▸ **Try it**: An exact copy of every record is needed, with the pictures left out.

(Exercise data)

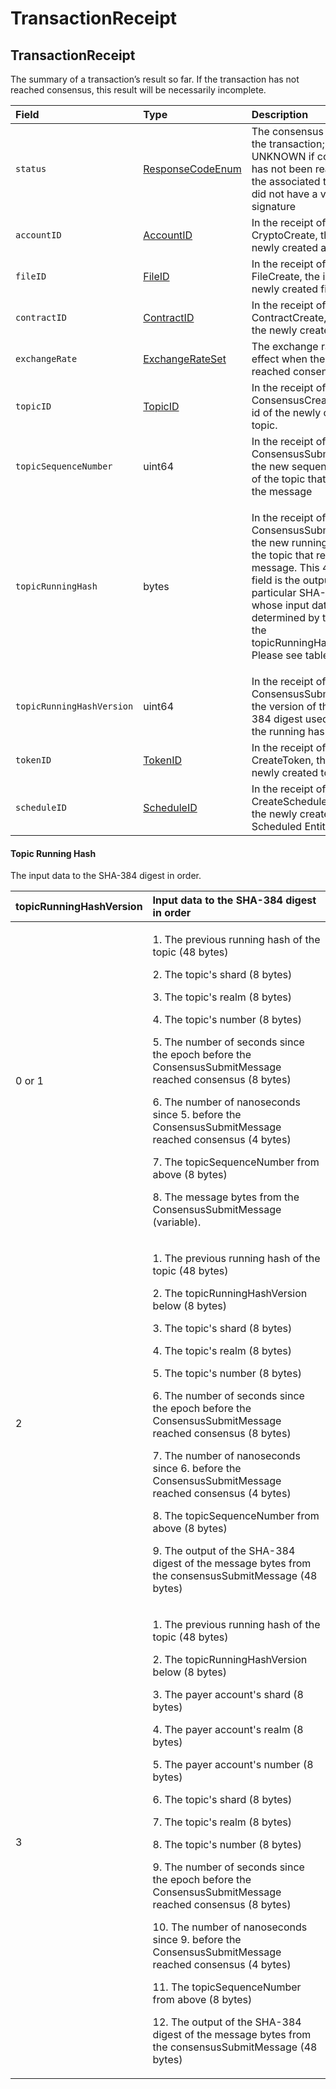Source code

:# TransactionReceipt

## TransactionReceipt

The summary of a transaction’s result so far. If the transaction has not reached consensus, this result will be necessarily incomplete.

<table>
  <thead>
    <tr>
      <th style="text-align:left">Field</th>
      <th style="text-align:left">Type</th>
      <th style="text-align:left">Description</th>
    </tr>
  </thead>
  <tbody>
    <tr>
      <td style="text-align:left"><code>status</code>
      </td>
      <td style="text-align:left"><a href="responsecode.md#responsecodeenum">ResponseCodeEnum</a>
      </td>
      <td style="text-align:left">The consensus status of the transaction; is UNKNOWN if consensus has not
        been reached, or if the associated transaction did not have a valid payer
        signature</td>
    </tr>
    <tr>
      <td style="text-align:left"><code>accountID</code>
      </td>
      <td style="text-align:left"><a href="../basic-types/accountid.md">AccountID</a>
      </td>
      <td style="text-align:left">In the receipt of a CryptoCreate, the id of the newly created account</td>
    </tr>
    <tr>
      <td style="text-align:left"><code>fileID</code>
      </td>
      <td style="text-align:left"><a href="../basic-types/fileid.md">FileID</a>
      </td>
      <td style="text-align:left">In the receipt of a FileCreate, the id of the newly created file</td>
    </tr>
    <tr>
      <td style="text-align:left"><code>contractID</code>
      </td>
      <td style="text-align:left"><a href="../basic-types/contractid.md">ContractID</a>
      </td>
      <td style="text-align:left">In the receipt of a ContractCreate, the id of the newly created contract</td>
    </tr>
    <tr>
      <td style="text-align:left"><code>exchangeRate</code>
      </td>
      <td style="text-align:left"><a href="exchangerate.md#exchangerateset">ExchangeRateSet</a>
      </td>
      <td style="text-align:left">The exchange rates in effect when the transaction reached consensus</td>
    </tr>
    <tr>
      <td style="text-align:left"><code>topicID</code>
      </td>
      <td style="text-align:left"><a href="../basic-types/topicid.md">TopicID</a>
      </td>
      <td style="text-align:left">In the receipt of a ConsensusCreateTopic, the id of the newly created
        topic.</td>
    </tr>
    <tr>
      <td style="text-align:left"><code>topicSequenceNumber</code>
      </td>
      <td style="text-align:left">uint64</td>
      <td style="text-align:left">In the receipt of a ConsensusSubmitMessage, the new sequence number of
        the topic that received the message</td>
    </tr>
    <tr>
      <td style="text-align:left"><code>topicRunningHash</code>
      </td>
      <td style="text-align:left">bytes</td>
      <td style="text-align:left">
        <p></p>
        <p>In the receipt of a ConsensusSubmitMessage, the new running hash of the
          topic that received the message. This 48-byte field is the output of a
          particular SHA-384 digest whose input data are determined by the value
          of the topicRunningHashVersion. Please see table below.</p>
      </td>
    </tr>
    <tr>
      <td style="text-align:left"><code>topicRunningHashVersion</code>
      </td>
      <td style="text-align:left">uint64</td>
      <td style="text-align:left">In the receipt of a ConsensusSubmitMessage, the version of the SHA-384
        digest used to update the running hash.</td>
    </tr>
    <tr>
      <td style="text-align:left"><code>tokenID</code>
      </td>
      <td style="text-align:left"><a href="../basic-types/tokenid.md">TokenID</a>
      </td>
      <td style="text-align:left">In the receipt of a CreateToken, the id of the newly created token</td>
    </tr>
    <tr>
      <td style="text-align:left"><code>scheduleID</code>
      </td>
      <td style="text-align:left"><a href="../basic-types/scheduleid.md">ScheduleID</a>
      </td>
      <td style="text-align:left">In the receipt of a CreateSchedule, the id of the newly created Scheduled
        Entity</td>
    </tr>
  </tbody>
</table>

#### Topic Running Hash 

The input data to the SHA-384 digest in order.

<table>
  <thead>
    <tr>
      <th style="text-align:left">topicRunningHashVersion</th>
      <th style="text-align:left">Input data to the SHA-384 digest in order</th>
    </tr>
  </thead>
  <tbody>
    <tr>
      <td style="text-align:left">0 or 1</td>
      <td style="text-align:left">
        <p>1. The previous running hash of the topic (48 bytes)</p>
        <p>2. The topic&apos;s shard (8 bytes)</p>
        <p>3. The topic&apos;s realm (8 bytes)</p>
        <p>4. The topic&apos;s number (8 bytes)</p>
        <p>5. The number of seconds since the epoch before the ConsensusSubmitMessage
          reached consensus (8 bytes)</p>
        <p>6. The number of nanoseconds since 5. before the ConsensusSubmitMessage
          reached consensus (4 bytes)</p>
        <p>7. The topicSequenceNumber from above (8 bytes)</p>
        <p>8. The message bytes from the ConsensusSubmitMessage (variable).</p>
      </td>
    </tr>
    <tr>
      <td style="text-align:left">2</td>
      <td style="text-align:left">
        <p>1. The previous running hash of the topic (48 bytes)</p>
        <p>2. The topicRunningHashVersion below (8 bytes)</p>
        <p>3. The topic&apos;s shard (8 bytes)</p>
        <p>4. The topic&apos;s realm (8 bytes)</p>
        <p>5. The topic&apos;s number (8 bytes)</p>
        <p>6. The number of seconds since the epoch before the ConsensusSubmitMessage
          reached consensus (8 bytes)</p>
        <p>7. The number of nanoseconds since 6. before the ConsensusSubmitMessage
          reached consensus (4 bytes)</p>
        <p>8. The topicSequenceNumber from above (8 bytes)</p>
        <p>9. The output of the SHA-384 digest of the message bytes from the consensusSubmitMessage
          (48 bytes)</p>
      </td>
    </tr>
    <tr>
      <td style="text-align:left">3</td>
      <td style="text-align:left">
        <p>1. The previous running hash of the topic (48 bytes)</p>
        <p>2. The topicRunningHashVersion below (8 bytes)</p>
        <p>3. The payer account&apos;s shard (8 bytes)</p>
        <p>4. The payer account&apos;s realm (8 bytes)</p>
        <p>5. The payer account&apos;s number (8 bytes)</p>
        <p>6. The topic&apos;s shard (8 bytes)</p>
        <p>7. The topic&apos;s realm (8 bytes)</p>
        <p>8. The topic&apos;s number (8 bytes)</p>
        <p>9. The number of seconds since the epoch before the ConsensusSubmitMessage
          reached consensus (8 bytes)</p>
        <p>10. The number of nanoseconds since 9. before the ConsensusSubmitMessage
          reached consensus (4 bytes)</p>
        <p>11. The topicSequenceNumber from above (8 bytes)</p>
        <p>12. The output of the SHA-384 digest of the message bytes from the consensusSubmitMessage
          (48 bytes)</p>
      </td>
    </tr>
  </tbody>
</table>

(End Exercise data)

▸ **Response for this exercise**:
Source code

:# TransactionReceipt

## TransactionReceipt

The summary of a transaction’s result so far. If the transaction has not reached consensus, this result will be necessarily incomplete.

<table>
  <thead>
    <tr>
      <th style="text-align:left">Field</th>
      <th style="text-align:left">Type</th>
      <th style="text-align:left">Description</th>
    </tr>
  </thead>
  <tbody>
    <tr>
      <td style="text-align:left"><code>status</code>
      </td>
      <td style="text-align:left"><a href="responsecode.md#responsecodeenum">ResponseCodeEnum</a>
      </td>
      <td style="text-align:left">The consensus status of the transaction; is UNKNOWN if consensus has not
        been reached, or if the associated transaction did not have a valid payer
        signature</td>
    </tr>
    <tr>
      <td style="text-align:left"><code>accountID</code>
      </td>
      <td style="text-align:left"><a href="../basic-types/accountid.md">AccountID</a>
      </td>
      <td style="text-align:left">In the receipt of a CryptoCreate, the id of the newly created account</td>
    </tr>
    <tr>
      <td style="text-align:left"><code>fileID</code>
      </td>
      <td style="text-align:left"><a href="../basic-types/fileid.md">FileID</a>
      </td>
      <td style="text-align:left">In the receipt of a FileCreate, the id of the newly created file</td>
    </tr>
    <tr>
      <td style="text-align:left"><code>contractID</code>
      </td>
      <td style="text-align:left"><a href="../basic-types/contractid.md">ContractID</a>
      </td>
      <td style="text-align:left">In the receipt of a ContractCreate, the id of the newly created contract</td>
    </tr>
    <tr>
      <td style="text-align:left"><code>exchangeRate</code>
      </td>
      <td style="text-align:left"><a href="exchangerate.md#exchangerateset">ExchangeRateSet</a>
      </td>
      <td style="text-align:left">The exchange rates in effect when the transaction reached consensus</td>
    </tr>
    <tr>
      <td style="text-align:left"><code>topicID</code>
      </td>
      <td style="text-align:left"><a href="../basic-types/topicid.md">TopicID</a>
      </td>
      <td style="text-align:left">In the receipt of a ConsensusCreateTopic, the id of the newly created
        topic.</td>
    </tr>
    <tr>
      <td style="text-align:left"><code>topicSequenceNumber</code>
      </td>
      <td style="text-align:left">uint64</td>
      <td style="text-align:left">In the receipt of a ConsensusSubmitMessage, the new sequence number of
        the topic that received the message</td>
    </tr>
    <tr>
      <td style="text-align:left"><code>topicRunningHash</code>
      </td>
      <td style="text-align:left">bytes</td>
      <td style="text-align:left">
        <p></p>
        <p>In the receipt of a ConsensusSubmitMessage, the new running hash of the
          topic that received the message. This 48-byte field is the output of a
          particular SHA-384 digest whose input data are determined by the value
          of the topicRunningHashVersion. Please see table below.</p>
      </td>
    </tr>
    <tr>
      <td style="text-align:left"><code>topicRunningHashVersion</code>
      </td>
      <td style="text-align:left">uint64</td>
      <td style="text-align:left">In the receipt of a ConsensusSubmitMessage, the version of the SHA-384
        digest used to update the running hash.</td>
    </tr>
    <tr>
      <td style="text-align:left"><code>tokenID</code>
      </td>
      <td style="text-align:left"><a href="../basic-types/tokenid.md">TokenID</a>
      </td>
      <td style="text-align:left">In the receipt of a CreateToken, the id of the newly created token</td>
    </tr>
    <tr>
      <td style="text-align:left"><code>scheduleID</code>
      </td>
      <td style="text-align:left"><a href="../basic-types/scheduleid.md">ScheduleID</a>
      </td>
      <td style="text-align:left">In the receipt of a CreateSchedule, the id of the newly created Scheduled
        Entity</td>
    </tr>
  </tbody>
</table>

#### Topic Running Hash 

The input data to the SHA-384 digest in order.

<table>
  <thead>
    <tr>
      <th style="text-align:left">topicRunningHashVersion</th>
      <th style="text-align:left">Input data to the SHA-384 digest in order</th>
    </tr>
  </thead>
  <tbody>
    <tr>
      <td style="text-align:left">0 or 1</td>
      <td style="text-align:left">
        <p>1. The previous running hash of the topic (48 bytes)</p>
        <p>2. The topic&apos;s shard (8 bytes)</p>
        <p>3. The topic&apos;s realm (8 bytes)</p>
        <p>4. The topic&apos;s number (8 bytes)</p>
        <p>5. The number of seconds since the epoch before the ConsensusSubmitMessage
          reached consensus (8 bytes)</p>
        <p>6. The number of nanoseconds since 5. before the ConsensusSubmitMessage
          reached consensus (4 bytes)</p>
        <p>7. The topicSequenceNumber from above (8 bytes)</p>
        <p>8. The message bytes from the ConsensusSubmitMessage (variable).</p>
      </td>
    </tr>
    <tr>
      <td style="text-align:left">2</td>
      <td style="text-align:left">
        <p>1. The previous running hash of the topic (48 bytes)</p>
        <p>2. The topicRunningHashVersion below (8 bytes)</p>
        <p>3. The topic&apos;s shard (8 bytes)</p>
        <p>4. The topic&apos;s realm (8 bytes)</p>
        <p>5. The topic&apos;s number (8 bytes)</p>
        <p>6. The number of seconds since the epoch before the ConsensusSubmitMessage
          reached consensus (8 bytes)</p>
        <p>7. The number of nanoseconds since 6. before the ConsensusSubmitMessage
          reached consensus (4 bytes)</p>
        <p>8. The topicSequenceNumber from above (8 bytes)</p>
        <p>9. The output of the SHA-384 digest of the message bytes from the consensusSubmitMessage
          (48 bytes)</p>
      </td>
    </tr>
    <tr>
      <td style="text-align:left">3</td>
      <td style="text-align:left">
        <p>1. The previous running hash of the topic (48 bytes)</p>
        <p>2. The topicRunningHashVersion below (8 bytes)</p>
        <p>3. The payer account&apos;s shard (8 bytes)</p>
        <p>4. The payer account&apos;s realm (8 bytes)</p>
        <p>5. The payer account&apos;s number (8 bytes)</p>
        <p>6. The topic&apos;s shard (8 bytes)</p>
        <p>7. The topic&apos;s realm (8 bytes)</p>
        <p>8. The topic&apos;s number (8 bytes)</p>
        <p>9. The number of seconds since the epoch before the ConsensusSubmitMessage
          reached consensus (8 bytes)</p>
        <p>10. The number of nanoseconds since 9. before the ConsensusSubmitMessage
          reached consensus (4 bytes)</p>
        <p>11. The topicSequenceNumber from above (8 bytes)</p>
        <p>12. The output of the SHA-384 digest of the message bytes from the consensusSubmitMessage
          (48 bytes)</p>
      </td>
    </tr>
  </tbody>
</table>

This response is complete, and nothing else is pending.